• **Your assignment**:
Below is a listing; repeat exactly the lines from the one containing "Electoral Institutions, Cleavage" to the one containing "klüver and spoon", both included.

• **Information given**:
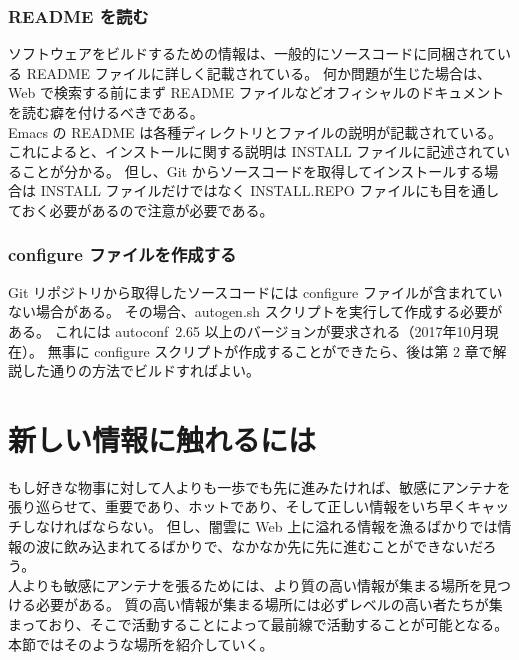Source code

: \subsubsection{README を読む}
ソフトウェアをビルドするための情報は、一般的にソースコードに同梱されている README ファイルに詳しく記載されている。
何か問題が生じた場合は、Web で検索する前にまず README ファイルなどオフィシャルのドキュメントを読む癖を付けるべきである。\\

Emacs の README は各種ディレクトリとファイルの説明が記載されている。
これによると、インストールに関する説明は INSTALL ファイルに記述されていることが分かる。
但し、Git からソースコードを取得してインストールする場合は INSTALL ファイルだけではなく INSTALL.REPO ファイルにも目を通しておく必要があるので注意が必要である。
\subsubsection{configure ファイルを作成する}
Git リポジトリから取得したソースコードには configure ファイルが含まれていない場合がある。
その場合、autogen.sh スクリプトを実行して作成する必要がある。
これには autoconf~2.65 以上のバージョンが要求される（2017年10月現在）。
無事に configure スクリプトが作成することができたら、後は第 2 章で解説した通りの方法でビルドすればよい。
\section{新しい情報に触れるには}
もし好きな物事に対して人よりも一歩でも先に進みたければ、敏感にアンテナを張り巡らせて、重要であり、ホットであり、そして正しい情報をいち早くキャッチしなければならない。
但し、闇雲に Web 上に溢れる情報を漁るばかりでは情報の波に飲み込まれてるばかりで、なかなか先に先に進むことができないだろう。\\

人よりも敏感にアンテナを張るためには、より質の高い情報が集まる場所を見つける必要がある。
質の高い情報が集まる場所には必ずレベルの高い者たちが集まっており、そこで活動することによって最前線で活動することが可能となる。
本節ではそのような場所を紹介していく。
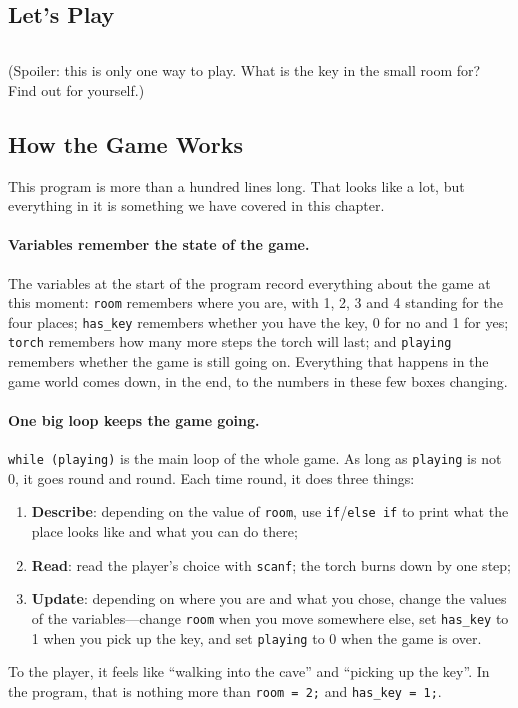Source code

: 
\subsection{Let's Play}

\inputminted[linenos=false]{text}{code/en/ch02/out/dragon.txt}

(Spoiler: this is only one way to play. What is the key in the small room for? Find out for yourself.)

\subsection{How the Game Works}

This program is more than a hundred lines long. That looks like a lot, but everything in it is something we have covered in this chapter.

\paragraph{Variables remember the state of the game.} The variables at the start of the program record everything about the game at this moment: \texttt{room} remembers where you are, with 1, 2, 3 and 4 standing for the four places; \texttt{has\_key} remembers whether you have the key, 0 for no and 1 for yes; \texttt{torch} remembers how many more steps the torch will last; and \texttt{playing} remembers whether the game is still going on. Everything that happens in the game world comes down, in the end, to the numbers in these few boxes changing.

\paragraph{One big loop keeps the game going.} \texttt{while (playing)} is the main loop of the whole game. As long as \texttt{playing} is not 0, it goes round and round. Each time round, it does three things:
\begin{enumerate}
  \item \textbf{Describe}: depending on the value of \texttt{room}, use \texttt{if}/\texttt{else if} to print what the place looks like and what you can do there;
  \item \textbf{Read}: read the player's choice with \texttt{scanf}; the torch burns down by one step;
  \item \textbf{Update}: depending on where you are and what you chose, change the values of the variables---change \texttt{room} when you move somewhere else, set \texttt{has\_key} to 1 when you pick up the key, and set \texttt{playing} to 0 when the game is over.
\end{enumerate}
To the player, it feels like ``walking into the cave'' and ``picking up the key''. In the program, that is nothing more than \texttt{room = 2;} and \texttt{has\_key = 1;}.

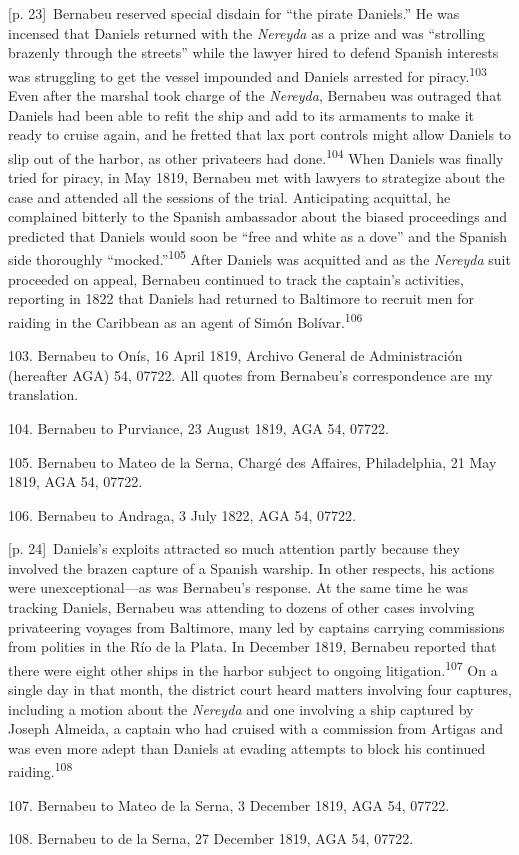 \documentclass[10pt,a4paper]{article}
\begin{document}
{\scriptsize\color{gray} [p. 23]}\ Bernabeu reserved special disdain for “the pirate Daniels.” He was incensed that Daniels returned with the \textit{Nereyda} as a prize and was “strolling brazenly through the streets” while the lawyer hired to defend Spanish interests was struggling to get the vessel impounded and Daniels arrested for piracy.\nobreak\textsuperscript{103} Even after the marshal took charge of the \textit{Nereyda}, Bernabeu was outraged that Daniels had been able to refit the ship and add to its armaments to make it ready to cruise again, and he fretted that lax port controls might allow Daniels to slip out of the harbor, as other privateers had done.\nobreak\textsuperscript{104} When Daniels was finally tried for piracy, in May 1819, Bernabeu met with lawyers to strategize about the case and attended all the sessions of the trial. Anticipating acquittal, he complained bitterly to the Spanish ambassador about the biased proceedings and predicted that Daniels would soon be “free and white as a dove” and the Spanish side thoroughly “mocked.”\nobreak\textsuperscript{105} After Daniels was acquitted and as the \textit{Nereyda} suit proceeded on appeal, Bernabeu continued to track the captain’s activities, reporting in 1822 that Daniels had returned to Baltimore to recruit men for raiding in the Caribbean as an agent of Simón Bolívar.\nobreak\textsuperscript{106}\par{\small 103. Bernabeu to Onís, 16 April 1819, Archivo General de Administración (hereafter AGA) 54, 07722. All quotes from Bernabeu’s correspondence are my translation.\par}{\small 104. Bernabeu to Purviance, 23 August 1819, AGA 54, 07722.\par}{\small 105. Bernabeu to Mateo de la Serna, Chargé des Affaires, Philadelphia, 21 May 1819, AGA 54, 07722.\par}{\small 106. Bernabeu to Andraga, 3 July 1822, AGA 54, 07722.\par}
{\scriptsize\color{gray} [p. 24]}\ Daniels’s exploits attracted so much attention partly because they involved the brazen capture of a Spanish warship. In other respects, his actions were unexceptional—as was Bernabeu’s response. At the same time he was tracking Daniels, Bernabeu was attending to dozens of other cases involving privateering voyages from Baltimore, many led by captains carrying commissions from polities in the Río de la Plata. In December 1819, Bernabeu reported that there were eight other ships in the harbor subject to ongoing litigation.\nobreak\textsuperscript{107} On a single day in that month, the district court heard matters involving four captures, including a motion about the \textit{Nereyda} and one involving a ship captured by Joseph Almeida, a captain who had cruised with a commission from Artigas and was even more adept than Daniels at evading attempts to block his continued raiding.\nobreak\textsuperscript{108}\par{\small 107. Bernabeu to Mateo de la Serna, 3 December 1819, AGA 54, 07722.\par}{\small 108. Bernabeu to de la Serna, 27 December 1819, AGA 54, 07722.\par}
\end{document}
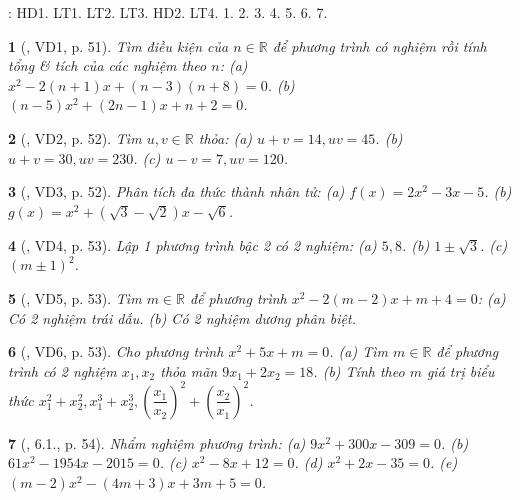 \documentclass{article}
\newtheorem{baitoan}{}
\begin{document}
\noindent\cite[Chap. VII, \S3, pp. 61--65]{SGK_Toan_9_Canh_Dieu_tap_2}: HD1. LT1. LT2. LT3. HD2. LT4. 1. 2. 3. 4. 5. 6. 7.

\begin{baitoan}[\cite{Binh_boi_duong_Toan_9_tap_2}, VD1, p. 51]
	Tìm điều kiện của $n\in\mathbb{R}$ để phương trình có nghiệm rồi tính tổng \& tích của các nghiệm theo $n$: (a) $x^2 - 2(n + 1)x + (n - 3)(n + 8) = 0$. (b) $(n - 5)x^2 + (2n - 1)x + n + 2 = 0$.
\end{baitoan}

\begin{baitoan}[\cite{Binh_boi_duong_Toan_9_tap_2}, VD2, p. 52]
	Tìm $u,v\in\mathbb{R}$ thỏa: (a) $u + v = 14,uv = 45$. (b) $u + v = 30,uv = 230$. (c) $u - v = 7,uv = 120$.
\end{baitoan}

\begin{baitoan}[\cite{Binh_boi_duong_Toan_9_tap_2}, VD3, p. 52]
	Phân tích đa thức thành nhân tử: (a) $f(x) = 2x^2 - 3x - 5$. (b) $g(x) = x^2 + (\sqrt{3} - \sqrt{2})x - \sqrt{6}$.
\end{baitoan}

\begin{baitoan}[\cite{Binh_boi_duong_Toan_9_tap_2}, VD4, p. 53]
	Lập 1 phương trình bậc 2 có 2 nghiệm: (a) $5,8$. (b) $1\pm\sqrt{3}$. (c) $(m\pm1)^2$.
\end{baitoan}

\begin{baitoan}[\cite{Binh_boi_duong_Toan_9_tap_2}, VD5, p. 53]
	Tìm $m\in\mathbb{R}$ để phương trình $x^2 - 2(m - 2)x + m + 4 = 0$: (a) Có 2 nghiệm trái dấu. (b) Có 2 nghiệm dương phân biệt.
\end{baitoan}

\begin{baitoan}[\cite{Binh_boi_duong_Toan_9_tap_2}, VD6, p. 53]
	Cho phương trình $x^2 + 5x + m = 0$. (a) Tìm $m\in\mathbb{R}$ để phương trình có 2 nghiệm $x_1,x_2$ thỏa mãn $9x_1 + 2x_2 = 18$. (b) Tính theo $m$ giá trị biểu thức $x_1^2 + x_2^2,x_1^3 + x_2^3,\left(\dfrac{x_1}{x_2}\right)^2 + \left(\dfrac{x_2}{x_1}\right)^2$.
\end{baitoan}

\begin{baitoan}[\cite{Binh_boi_duong_Toan_9_tap_2}, 6.1., p. 54]
	Nhẩm nghiệm phương trình: (a) $9x^2 + 300x - 309 = 0$. (b) $61x^2 - 1954x - 2015 = 0$. (c) $x^2 - 8x + 12 = 0$. (d) $x^2 + 2x - 35 = 0$. (e) $(m - 2)x^2 - (4m + 3)x + 3m + 5 = 0$.
\end{baitoan}
\end{document}

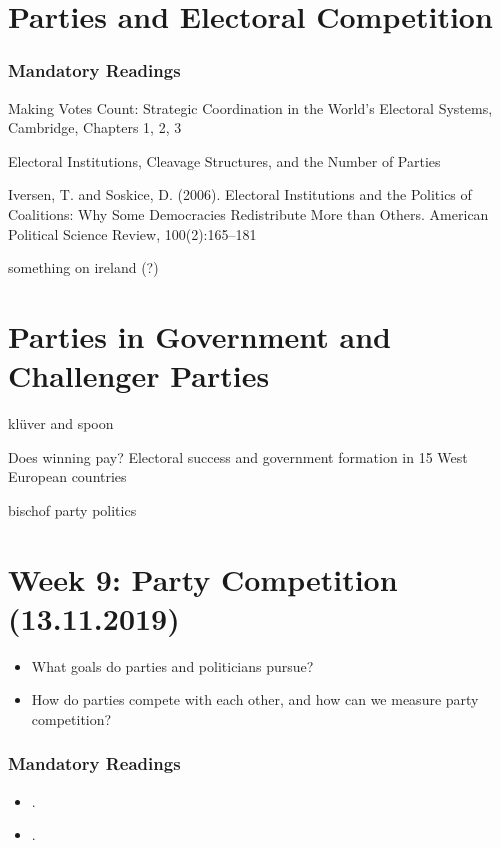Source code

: \documentclass[abstract=on,parskip=full,headings=standardclasses,fontsize=11pt,paper=a4]{scrartcl}
\begin{document}
\section{Parties and Electoral Competition}


\subsubsection*{Mandatory Readings}

Making Votes Count: Strategic Coordination in the World's Electoral Systems, Cambridge, Chapters 1, 2, 3


Electoral Institutions, Cleavage Structures, and the Number of Parties


Iversen, T. and Soskice, D. (2006). Electoral Institutions and the Politics of Coalitions: Why Some Democracies Redistribute More than Others. American Political Science Review, 100(2):165–181

something on ireland (?)


\section{Parties in Government and Challenger Parties}

klüver and spoon


Does winning pay? Electoral success and government formation in 15 West European countries

bischof party politics


\section{Week 9:  Party Competition (13.11.2019)}

\begin{itemize}
\renewcommand\labelitemi{--}
\item What goals do parties and politicians pursue?
\item How do parties compete with each other, and how can we measure party competition?
\end{itemize}

\subsubsection*{Mandatory Readings}
\begin{itemize}
\item {}.
\item {}.
\end{itemize}
\end{document}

• **Response area**:
Electoral Institutions, Cleavage Structures, and the Number of Parties


Iversen, T. and Soskice, D. (2006). Electoral Institutions and the Politics of Coalitions: Why Some Democracies Redistribute More than Others. American Political Science Review, 100(2):165–181

something on ireland (?)


\section{Parties in Government and Challenger Parties}

klüver and spoon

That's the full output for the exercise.